Humana Vintage è iniziativa collaterale dell'organizzazione non-profit internazionale Humana People to People, federazione umanitaria di cooperazione internazionale, costituita da una rete di 29 organizzazioni, attiva dal 1998. La missione principale di Humana è quella di finanziare e sviluppare progetti volti al miglioramento delle condizioni di vita delle comunità più vulnerabili, dedicandosi principalmente ai Paesi del Sud del mondo.
Giuridicamente Humana Italia è costituita da due enti separati: Humana Scarl e Humana ONLUS, il primo è operativamente dedicato alla raccolta e vendita di abiti usati, circa 25.000 tonnellate annue, mentre il secondo reimpiega attivamente gli utili derivanti dalla vendita per finanziare progetti sociali quali interventi sanitari per la prevenzione di HIV, AIDS, malaria e tubercolosi, programmi educativi nelle scuole, supporto all’agricoltura sostenibile, formazione professionale e sostegno alle comunità, attraverso l'accesso all'acqua e la tutela ambientale.
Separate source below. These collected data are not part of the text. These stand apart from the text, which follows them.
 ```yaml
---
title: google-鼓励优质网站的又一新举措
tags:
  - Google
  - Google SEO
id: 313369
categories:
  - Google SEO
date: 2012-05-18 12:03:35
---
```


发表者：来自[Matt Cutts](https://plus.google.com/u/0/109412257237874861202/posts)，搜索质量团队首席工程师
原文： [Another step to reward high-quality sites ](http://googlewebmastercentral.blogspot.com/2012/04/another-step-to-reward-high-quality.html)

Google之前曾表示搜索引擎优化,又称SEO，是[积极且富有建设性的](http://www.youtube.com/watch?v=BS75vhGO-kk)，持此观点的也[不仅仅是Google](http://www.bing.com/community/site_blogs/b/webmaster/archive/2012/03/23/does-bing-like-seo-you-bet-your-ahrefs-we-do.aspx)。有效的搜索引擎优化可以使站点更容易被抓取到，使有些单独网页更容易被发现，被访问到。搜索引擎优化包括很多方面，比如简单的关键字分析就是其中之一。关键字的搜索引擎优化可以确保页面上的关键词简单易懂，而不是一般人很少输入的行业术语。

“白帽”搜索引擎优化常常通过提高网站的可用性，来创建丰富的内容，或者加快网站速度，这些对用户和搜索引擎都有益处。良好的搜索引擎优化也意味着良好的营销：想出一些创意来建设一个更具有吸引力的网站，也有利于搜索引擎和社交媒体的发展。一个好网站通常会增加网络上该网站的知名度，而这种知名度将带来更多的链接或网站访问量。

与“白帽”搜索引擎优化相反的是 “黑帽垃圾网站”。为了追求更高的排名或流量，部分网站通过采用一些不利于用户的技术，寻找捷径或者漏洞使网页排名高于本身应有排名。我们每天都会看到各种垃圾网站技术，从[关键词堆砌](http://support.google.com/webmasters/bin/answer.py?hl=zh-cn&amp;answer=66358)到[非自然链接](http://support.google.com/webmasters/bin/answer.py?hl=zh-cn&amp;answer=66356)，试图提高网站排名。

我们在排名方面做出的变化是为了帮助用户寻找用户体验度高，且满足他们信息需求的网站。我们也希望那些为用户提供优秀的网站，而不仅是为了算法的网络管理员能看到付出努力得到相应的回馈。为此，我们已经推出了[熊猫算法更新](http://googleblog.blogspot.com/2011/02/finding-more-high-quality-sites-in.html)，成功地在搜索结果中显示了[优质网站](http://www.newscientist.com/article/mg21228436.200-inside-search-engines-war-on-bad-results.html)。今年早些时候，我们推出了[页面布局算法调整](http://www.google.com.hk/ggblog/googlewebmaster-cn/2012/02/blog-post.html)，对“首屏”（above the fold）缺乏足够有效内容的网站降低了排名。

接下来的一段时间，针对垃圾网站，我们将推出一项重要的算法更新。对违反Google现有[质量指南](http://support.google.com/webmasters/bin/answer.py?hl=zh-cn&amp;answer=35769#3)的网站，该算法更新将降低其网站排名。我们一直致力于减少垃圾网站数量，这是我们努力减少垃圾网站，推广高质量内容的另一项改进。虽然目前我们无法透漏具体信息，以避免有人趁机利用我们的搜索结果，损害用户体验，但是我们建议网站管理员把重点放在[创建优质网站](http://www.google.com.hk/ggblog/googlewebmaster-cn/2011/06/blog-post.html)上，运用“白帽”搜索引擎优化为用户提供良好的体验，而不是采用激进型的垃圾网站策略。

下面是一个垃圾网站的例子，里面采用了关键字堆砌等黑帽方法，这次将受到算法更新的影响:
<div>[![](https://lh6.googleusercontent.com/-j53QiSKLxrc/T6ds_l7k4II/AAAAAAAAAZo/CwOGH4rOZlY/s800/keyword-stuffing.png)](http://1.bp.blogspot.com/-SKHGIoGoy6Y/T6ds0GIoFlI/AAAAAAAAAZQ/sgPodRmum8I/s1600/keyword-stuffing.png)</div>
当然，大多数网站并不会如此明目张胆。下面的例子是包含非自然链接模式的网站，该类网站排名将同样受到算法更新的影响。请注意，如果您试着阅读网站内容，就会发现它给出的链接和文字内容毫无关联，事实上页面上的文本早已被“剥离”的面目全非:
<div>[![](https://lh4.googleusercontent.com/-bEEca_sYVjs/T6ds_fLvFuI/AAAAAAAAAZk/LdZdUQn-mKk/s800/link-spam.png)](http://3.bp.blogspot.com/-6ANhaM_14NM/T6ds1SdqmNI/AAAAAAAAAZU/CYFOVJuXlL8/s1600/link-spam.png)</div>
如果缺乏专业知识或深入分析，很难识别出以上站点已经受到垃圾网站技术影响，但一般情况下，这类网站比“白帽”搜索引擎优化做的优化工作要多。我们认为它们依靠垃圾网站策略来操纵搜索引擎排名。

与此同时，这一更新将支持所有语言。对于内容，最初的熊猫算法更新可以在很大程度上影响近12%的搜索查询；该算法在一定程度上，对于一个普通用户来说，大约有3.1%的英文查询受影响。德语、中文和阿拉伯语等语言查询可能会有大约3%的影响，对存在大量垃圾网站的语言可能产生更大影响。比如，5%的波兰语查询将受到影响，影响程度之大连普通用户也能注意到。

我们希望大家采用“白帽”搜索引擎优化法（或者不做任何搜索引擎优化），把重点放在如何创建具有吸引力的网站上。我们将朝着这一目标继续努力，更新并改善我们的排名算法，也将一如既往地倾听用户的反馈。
Nel 2023 la Federazione Humana People to People segna un importante traguardo, implementando oltre 1.584 progetti di sviluppo in quarantasei Paesi, su cinque continenti e generando beneficio a 17,9 milioni di persone in Africa, Asia e America centrale e meridionale.
Lo sviluppo etico del settore tessile diventa, così, con Humana Vintage, il motore economico per sussidiare una molteplicità di progetti di sviluppo sostenibile in molti Paesi del mondo, in una lotta contro la povertà.